Okay, yeah. So I'd say that the scope and the breadth of authenticators are important things to consider. The more flexible that is addressed, the more use cases the organization can serve.
Also, it's important to take into consideration the account recovery options. For example, there were some vendors in the leadership compass that they required changing the device in case a user loses the device. So that was a bit problematic because it wasn't very convenient for users. So account recovery, that's a very important thing to think as well. I think there's another question here. When will passwords finally die?
Well, I think that's the ultimate question, the question of all questions. Well, many people have argued that passwords are going to be dead, I think since the mid-2000s. But I think passwords are still common. Many people still use passwords to authenticate in applications and services. But I think in this decade, we're going to see an increase in adoption with passwordless solutions. I think it's likely that passwordless solutions are going to replace passwords, but it might take years, if not decades. And I'm sure that passwords are still going to be used in some place or another.
Let me see if there are any questions. Maybe, Christy, you see some. I do. Let's see. Okay. So how can organizations migrate from a legacy system to a passwordless solution?
Yeah, I think that's, it was one of the questions in the poll. And I think that many vendors often find this as a challenge when they want to talk to their customers. I think migrating from legacy systems to a more modern authentication system, it requires organizations to have a more more flexibility, to have fast solutions, to have a comprehensive set of APIs, and if they're container-based and based on microservices.

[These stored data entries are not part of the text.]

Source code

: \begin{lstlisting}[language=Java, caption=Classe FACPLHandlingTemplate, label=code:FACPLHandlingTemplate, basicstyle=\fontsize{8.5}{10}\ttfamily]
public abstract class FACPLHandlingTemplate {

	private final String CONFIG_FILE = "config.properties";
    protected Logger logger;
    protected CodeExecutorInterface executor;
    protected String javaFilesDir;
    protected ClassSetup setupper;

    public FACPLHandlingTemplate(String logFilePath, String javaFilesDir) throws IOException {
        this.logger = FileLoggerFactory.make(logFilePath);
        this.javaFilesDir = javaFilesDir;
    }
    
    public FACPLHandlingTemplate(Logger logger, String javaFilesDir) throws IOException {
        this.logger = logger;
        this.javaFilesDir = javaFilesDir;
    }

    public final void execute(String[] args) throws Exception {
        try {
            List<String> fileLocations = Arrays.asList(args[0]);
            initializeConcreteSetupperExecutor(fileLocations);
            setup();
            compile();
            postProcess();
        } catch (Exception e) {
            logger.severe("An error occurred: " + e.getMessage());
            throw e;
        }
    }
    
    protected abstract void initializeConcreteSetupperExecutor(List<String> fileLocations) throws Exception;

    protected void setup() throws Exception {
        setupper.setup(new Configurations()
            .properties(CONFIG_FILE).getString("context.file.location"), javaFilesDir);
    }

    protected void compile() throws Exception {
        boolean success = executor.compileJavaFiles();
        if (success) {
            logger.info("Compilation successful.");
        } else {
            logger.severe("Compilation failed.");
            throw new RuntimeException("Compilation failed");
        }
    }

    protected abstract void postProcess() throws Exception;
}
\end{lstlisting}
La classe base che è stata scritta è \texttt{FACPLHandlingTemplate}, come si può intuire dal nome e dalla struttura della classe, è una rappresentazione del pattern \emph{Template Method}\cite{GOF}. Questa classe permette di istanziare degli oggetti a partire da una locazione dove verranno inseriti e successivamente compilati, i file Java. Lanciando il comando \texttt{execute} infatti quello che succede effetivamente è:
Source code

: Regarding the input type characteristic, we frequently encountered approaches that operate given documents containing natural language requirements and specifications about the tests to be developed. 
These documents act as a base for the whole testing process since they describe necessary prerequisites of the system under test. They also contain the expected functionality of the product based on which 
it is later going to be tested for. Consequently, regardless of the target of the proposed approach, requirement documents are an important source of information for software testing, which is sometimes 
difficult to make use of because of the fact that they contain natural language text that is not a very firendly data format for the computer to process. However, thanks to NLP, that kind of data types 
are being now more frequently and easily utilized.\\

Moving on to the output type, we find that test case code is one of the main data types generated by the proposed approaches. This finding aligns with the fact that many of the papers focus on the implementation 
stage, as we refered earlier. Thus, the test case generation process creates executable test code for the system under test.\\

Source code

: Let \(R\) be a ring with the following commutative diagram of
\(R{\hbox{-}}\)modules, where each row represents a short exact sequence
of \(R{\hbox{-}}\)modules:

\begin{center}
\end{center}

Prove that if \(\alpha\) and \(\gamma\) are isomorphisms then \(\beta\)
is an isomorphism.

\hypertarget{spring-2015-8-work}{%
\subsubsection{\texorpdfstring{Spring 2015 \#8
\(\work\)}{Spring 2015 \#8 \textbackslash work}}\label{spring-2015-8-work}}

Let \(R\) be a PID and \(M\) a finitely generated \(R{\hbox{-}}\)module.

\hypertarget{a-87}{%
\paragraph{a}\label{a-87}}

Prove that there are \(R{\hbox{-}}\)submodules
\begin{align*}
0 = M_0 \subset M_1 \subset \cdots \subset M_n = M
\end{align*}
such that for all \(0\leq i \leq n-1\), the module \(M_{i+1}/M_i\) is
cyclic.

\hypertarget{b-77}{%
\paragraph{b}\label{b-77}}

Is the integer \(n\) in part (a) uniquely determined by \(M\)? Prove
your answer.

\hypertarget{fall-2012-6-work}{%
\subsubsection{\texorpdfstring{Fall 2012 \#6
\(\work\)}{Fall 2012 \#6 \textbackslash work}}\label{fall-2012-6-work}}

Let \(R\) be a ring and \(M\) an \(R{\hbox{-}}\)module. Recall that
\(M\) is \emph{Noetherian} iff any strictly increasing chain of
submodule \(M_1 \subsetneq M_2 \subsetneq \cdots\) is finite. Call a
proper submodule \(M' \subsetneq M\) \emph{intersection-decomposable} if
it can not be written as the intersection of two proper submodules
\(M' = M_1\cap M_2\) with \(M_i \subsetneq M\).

So, of course, many organizations are small and they cannot do all of these things. But that's why passwordless authentication solutions out there need to address this challenge and try to support organizations of all sizes to successfully migrate from traditional systems to a more modern authentication platform. Let's see if anyone has any last questions. So I think this is a simple question. For which use cases are passwordless authentication solutions targeted? Usually workforce and consumer use cases, also partners. And then there's one.
I'm trying to, yeah, for some reason I cannot check the other questions. Oh, okay, here's one. What is your view on passwordless demarcation? That's something actually I haven't really done much research.
So, I don't know, I don't have a lot of experience so I think that's a very interesting question. I will for sure take a look at that and you know, I cannot see who asked the question, but I would like to talk to you about it. Maybe we can go back to that.
Alejandro, if anyone of the viewers wants to have a continued conversation with you, how might they reach out to schedule that? Sure, well, they can find me on the Copinger Call website. They can reach me via my email al at copingercall.com or they can just find me on LinkedIn and send me a message and I'll be very happy to talk to them. Beautiful. I think the same for you, Christine.
Yeah, the same for me, 100 percent. Whenever anyone is using the website and there might be some sort of feature that you would like to see in the future, please let me know. I would love to have a conversation with you. Great.
Well, I think there are no further questions. We can close the session.
Okay, great. Thank you, everyone.
Yeah, I hope to see everyone on KC OpenSelect February 14th. Thank you, everyone, for inviting me. Have a nice day.